- [DATA PROVIDED]:

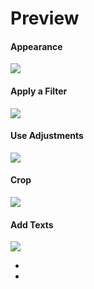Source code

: <h1>Preview</h1>

<h4>Appearance</h4>
<img src="https://photos.app.goo.gl/bjhpqKFqdPdAxUFZ6"><br>

<h4>Apply a Filter</h4>
<img src="https://photos.app.goo.gl/5nQ8SLC2NJg9Mtv9A"><br>

<h4>Use Adjustments</h4>
<img src="https://photos.app.goo.gl/NMrdxVuTkWrCH4HP7"><br>

<h4>Crop</h4>
<img src="https://photos.app.goo.gl/HA9s8WRKpuWpM5Bo7"><br>

<h4>Add Texts</h4>
<img src="https://photos.app.goo.gl/H5M9mNeY93yyDiW76"><br>
<ul><li><li></ul>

- [WHAT YOU NEED TO DO]:
Return every record exactly, leaving out the pictures.

- [ANSWER TO THIS PROBLEM]:
Source code

: <h1>Preview</h1>

<h4>Appearance</h4>
<img src="https://photos.app.goo.gl/bjhpqKFqdPdAxUFZ6"><br>

<h4>Apply a Filter</h4>
<img src="https://photos.app.goo.gl/5nQ8SLC2NJg9Mtv9A"><br>

<h4>Use Adjustments</h4>
<img src="https://photos.app.goo.gl/NMrdxVuTkWrCH4HP7"><br>

<h4>Crop</h4>
<img src="https://photos.app.goo.gl/HA9s8WRKpuWpM5Bo7"><br>

<h4>Add Texts</h4>
<img src="https://photos.app.goo.gl/H5M9mNeY93yyDiW76"><br>
<ul><li><li></ul>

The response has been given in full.